What do the names Jason Phillips, Derrick Stafford, Danny Crawford, Joey Crawford, Monty McCutchen, Eddie F. Rush, Bennett Salvatore and Dick Bavetta all have in common?
If you’re an NBA aficionado, you know, of course, that these are top NBA referees – “crew chiefs” and NBA Finals level basketball officials. And in the past 5 years, all of them have left the court or retired for one reason or another.
So, you might ask, what’s the problem with that? People retire or leave jobs all the time. New people come into an organization; employees are promoted from within. The NBA in that sense is no different: new referees are hired and some members of its officiating staff are given more responsibility, promoted to playoff games including to the NBA Finals.
NBA officiating is going through changes, as naturally would any organization if an inordinate amount of its top leadership left within a relatively short period of time. Try to think of a body that would NOT be challenged if 15-20% of its senior staff all left within a 5-year period – in this case taking with them the “organizational memory” of approximately 250 basketball seasons, thousands of games and tens of thousands or more of plays.

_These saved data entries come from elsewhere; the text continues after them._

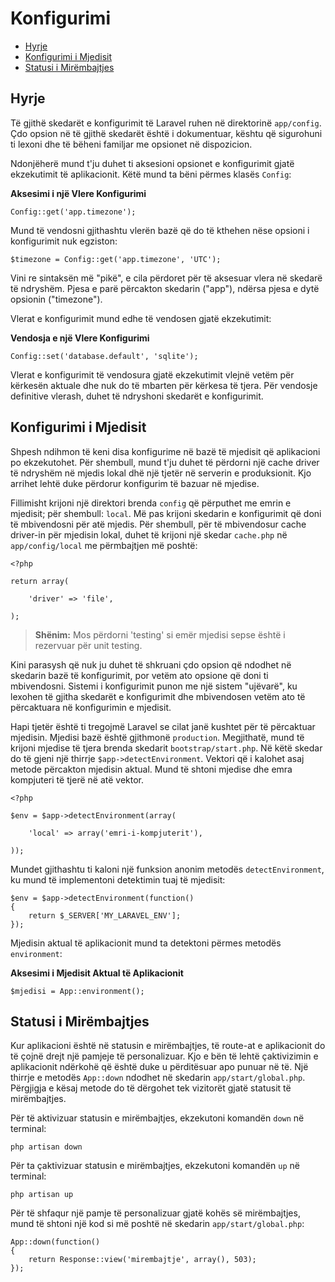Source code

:# Konfigurimi

- [Hyrje](#hyrje)
- [Konfigurimi i Mjedisit](#konfigurimi-mjedisit)
- [Statusi i Mirëmbajtjes](#statusi-mirembajtjes)

<a name="hyrje"></a>
## Hyrje

Të gjithë skedarët e konfigurimit të Laravel ruhen në direktorinë `app/config`. Çdo opsion në të gjithë skedarët është i dokumentuar, kështu që sigurohuni ti lexoni dhe të bëheni familjar me opsionet në dispozicion.

Ndonjëherë mund t'ju duhet ti aksesioni opsionet e konfigurimit gjatë ekzekutimit të aplikacionit. Këtë mund ta bëni përmes klasës `Config`: 

**Aksesimi i një Vlere Konfigurimi**

	Config::get('app.timezone');

Mund të vendosni gjithashtu vlerën bazë që do të kthehen nëse opsioni i konfigurimit nuk egziston:

	$timezone = Config::get('app.timezone', 'UTC');

Vini re sintaksën më "pikë", e cila përdoret për të aksesuar vlera në skedarë të ndryshëm. Pjesa e parë përcakton skedarin ("app"), ndërsa pjesa e dytë opsionin ("timezone").

Vlerat e konfigurimit mund edhe të vendosen gjatë ekzekutimit:

**Vendosja e një Vlere Konfigurimi**

	Config::set('database.default', 'sqlite');

Vlerat e konfigurimit të vendosura gjatë ekzekutimit vlejnë vetëm për kërkesën aktuale dhe nuk do të mbarten për kërkesa të tjera. Për vendosje definitive vlerash, duhet të ndryshoni skedarët e konfigurimit.

<a name="konfigurimi-mjedisit"></a>
## Konfigurimi i Mjedisit

Shpesh ndihmon të keni disa konfigurime në bazë të mjedisit që aplikacioni po ekzekutohet. Për shembull, mund t'ju duhet të përdorni një cache driver të ndryshëm në mjedis lokal dhë një tjetër në serverin e produksionit. Kjo arrihet lehtë duke përdorur konfigurim të bazuar në mjedise.

Fillimisht krijoni një direktori brenda `config` që përputhet me emrin e mjedisit; për shembull: `local`. Më pas krijoni skedarin e konfigurimit që doni të mbivendosni për atë mjedis. Për shembull, për të mbivendosur cache driver-in për mjedisin lokal, duhet të krijoni një skedar `cache.php` në `app/config/local` me përmbajtjen më poshtë:

	<?php

	return array(

		'driver' => 'file',

	);

> **Shënim:** Mos përdorni 'testing' si emër mjedisi sepse është i rezervuar për unit testing.

Kini parasysh që nuk ju duhet të shkruani çdo opsion që ndodhet në skedarin bazë të konfigurimit, por vetëm ato opsione që doni ti mbivendosni. Sistemi i konfigurimit punon me një sistem "ujëvarë", ku lexohen të gjitha skedarët e konfigurimit dhe mbivendosen vetëm ato të përcaktuara në konfigurimin e mjedisit.

Hapi tjetër është ti tregojmë Laravel se cilat janë kushtet për të përcaktuar mjedisin. Mjedisi bazë është gjithmonë `production`. Megjithatë, mund të krijoni mjedise të tjera brenda skedarit `bootstrap/start.php`. Në këtë skedar do të gjeni një thirrje `$app->detectEnvironment`. Vektori që i kalohet asaj metode përcakton mjedisin aktual. Mund të shtoni mjedise dhe emra kompjuteri të tjerë në atë vektor.

    <?php

    $env = $app->detectEnvironment(array(

        'local' => array('emri-i-kompjuterit'),

    ));

Mundet gjithashtu ti kaloni një funksion anonim metodës `detectEnvironment`, ku mund të implementoni detektimin tuaj të mjedisit:

	$env = $app->detectEnvironment(function()
	{
		return $_SERVER['MY_LARAVEL_ENV'];
	});

Mjedisin aktual të aplikacionit mund ta detektoni përmes metodës `environment`:

**Aksesimi i Mjedisit Aktual të Aplikacionit**

	$mjedisi = App::environment();

<a name="statusi-mirembajtjes"></a>
## Statusi i Mirëmbajtjes

Kur aplikacioni është në statusin e mirëmbajtjes, të route-at e aplikacionit do të çojnë drejt një pamjeje të personalizuar. Kjo e bën të lehtë çaktivizimin e aplikacionit ndërkohë që është duke u përditësuar apo punuar në të. Një thirrje e metodës `App::down` ndodhet në skedarin `app/start/global.php`. Përgjigja e kësaj metode do të dërgohet tek vizitorët gjatë statusit të mirëmbajtjes.

Për të aktivizuar statusin e mirëmbajtjes, ekzekutoni komandën `down` në terminal:

	php artisan down

Për ta çaktivizuar statusin e mirëmbajtjes, ekzekutoni komandën `up` në terminal:

	php artisan up

Për të shfaqur një pamje të personalizuar gjatë kohës së mirëmbajtjes, mund të shtoni një kod si më poshtë në skedarin `app/start/global.php`:

	App::down(function()
	{
		return Response::view('mirembajtje', array(), 503);
	});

To assist with this challenge and to make sure NBA referees maintain their “organizational memory,” a number of these recently retired referees have taken up key positions. This includes McCutchen as Vice President of Referee Development and Training and the recent addition of Phillips to lead the NBA Replay Center.
Organizational memory and referees’ organizations
There is ample literature and research on “organizational memory”. You can read about it, for example, here, here and here. But essentially, “organizational memory” by pretty much all definitions is the accumulated body of data, information, and knowledge created in the course of an organization’s existence.
Organizational memory is basically comprised of 1) the organization’s archives, including it’s data bases; and 2) individuals’ memories. In basketball terms, if the referee organization is effective, it maintains some sort of hopefully accessible data base of video clips from games, tagged by type of play and whether the decision was correct or incorrect.
Referee “muscle memory”
When we speak of “individuals’ memories” with regards to officiating, referees often talk about “muscle memory”, i.e. a correct physiological response to an action that takes place on the court. There are very, very few “unicorn” plays in basketball. Everything that a referees sees on the court related to handchecking, screening, charge/block situations, post play, end of game situations, etc., etc., are plays that should have been experienced on multiple occasions during the referee’s officiating career.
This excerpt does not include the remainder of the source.